(Records from a data collection)
-- Opening Marker --
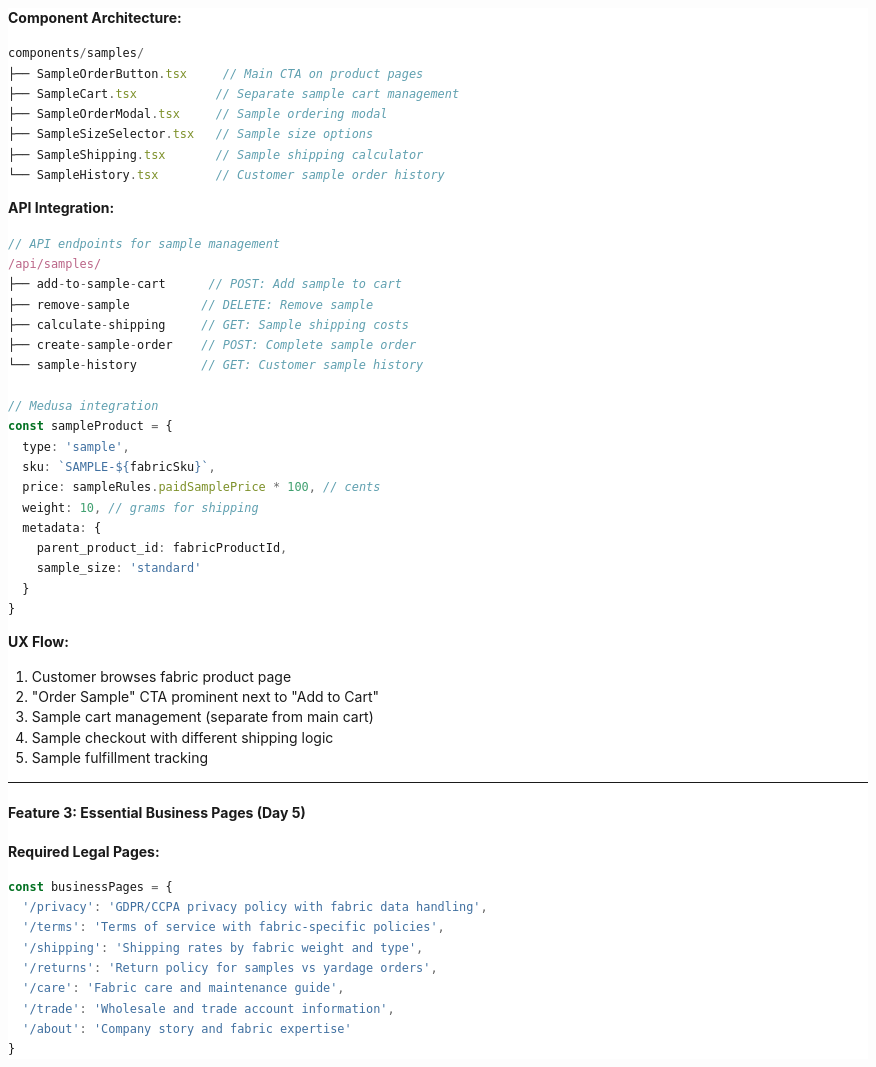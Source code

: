 **Component Architecture:**
```typescript
components/samples/
├── SampleOrderButton.tsx     // Main CTA on product pages
├── SampleCart.tsx           // Separate sample cart management
├── SampleOrderModal.tsx     // Sample ordering modal
├── SampleSizeSelector.tsx   // Sample size options
├── SampleShipping.tsx       // Sample shipping calculator
└── SampleHistory.tsx        // Customer sample order history
```

**API Integration:**
```typescript
// API endpoints for sample management
/api/samples/
├── add-to-sample-cart      // POST: Add sample to cart
├── remove-sample          // DELETE: Remove sample
├── calculate-shipping     // GET: Sample shipping costs
├── create-sample-order    // POST: Complete sample order
└── sample-history         // GET: Customer sample history

// Medusa integration
const sampleProduct = {
  type: 'sample',
  sku: `SAMPLE-${fabricSku}`,
  price: sampleRules.paidSamplePrice * 100, // cents
  weight: 10, // grams for shipping
  metadata: {
    parent_product_id: fabricProductId,
    sample_size: 'standard'
  }
}
```

**UX Flow:**
1. Customer browses fabric product page
2. "Order Sample" CTA prominent next to "Add to Cart"
3. Sample cart management (separate from main cart)
4. Sample checkout with different shipping logic
5. Sample fulfillment tracking

---

#### **Feature 3: Essential Business Pages (Day 5)**

**Required Legal Pages:**
```typescript
const businessPages = {
  '/privacy': 'GDPR/CCPA privacy policy with fabric data handling',
  '/terms': 'Terms of service with fabric-specific policies',
  '/shipping': 'Shipping rates by fabric weight and type',
  '/returns': 'Return policy for samples vs yardage orders',
  '/care': 'Fabric care and maintenance guide',
  '/trade': 'Wholesale and trade account information',
  '/about': 'Company story and fabric expertise'
}
```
-- Closing Marker --
• **TASK PROMPT**
Leaving every image behind, repeat the data in full and exactly.

• **ANSWER SPACE**
Source code

: **Component Architecture:**
```typescript
components/samples/
├── SampleOrderButton.tsx     // Main CTA on product pages
├── SampleCart.tsx           // Separate sample cart management
├── SampleOrderModal.tsx     // Sample ordering modal
├── SampleSizeSelector.tsx   // Sample size options
├── SampleShipping.tsx       // Sample shipping calculator
└── SampleHistory.tsx        // Customer sample order history
```

**API Integration:**
```typescript
// API endpoints for sample management
/api/samples/
├── add-to-sample-cart      // POST: Add sample to cart
├── remove-sample          // DELETE: Remove sample
├── calculate-shipping     // GET: Sample shipping costs
├── create-sample-order    // POST: Complete sample order
└── sample-history         // GET: Customer sample history

// Medusa integration
const sampleProduct = {
  type: 'sample',
  sku: `SAMPLE-${fabricSku}`,
  price: sampleRules.paidSamplePrice * 100, // cents
  weight: 10, // grams for shipping
  metadata: {
    parent_product_id: fabricProductId,
    sample_size: 'standard'
  }
}
```

**UX Flow:**
1. Customer browses fabric product page
2. "Order Sample" CTA prominent next to "Add to Cart"
3. Sample cart management (separate from main cart)
4. Sample checkout with different shipping logic
5. Sample fulfillment tracking

---

#### **Feature 3: Essential Business Pages (Day 5)**

**Required Legal Pages:**
```typescript
const businessPages = {
  '/privacy': 'GDPR/CCPA privacy policy with fabric data handling',
  '/terms': 'Terms of service with fabric-specific policies',
  '/shipping': 'Shipping rates by fabric weight and type',
  '/returns': 'Return policy for samples vs yardage orders',
  '/care': 'Fabric care and maintenance guide',
  '/trade': 'Wholesale and trade account information',
  '/about': 'Company story and fabric expertise'
}
```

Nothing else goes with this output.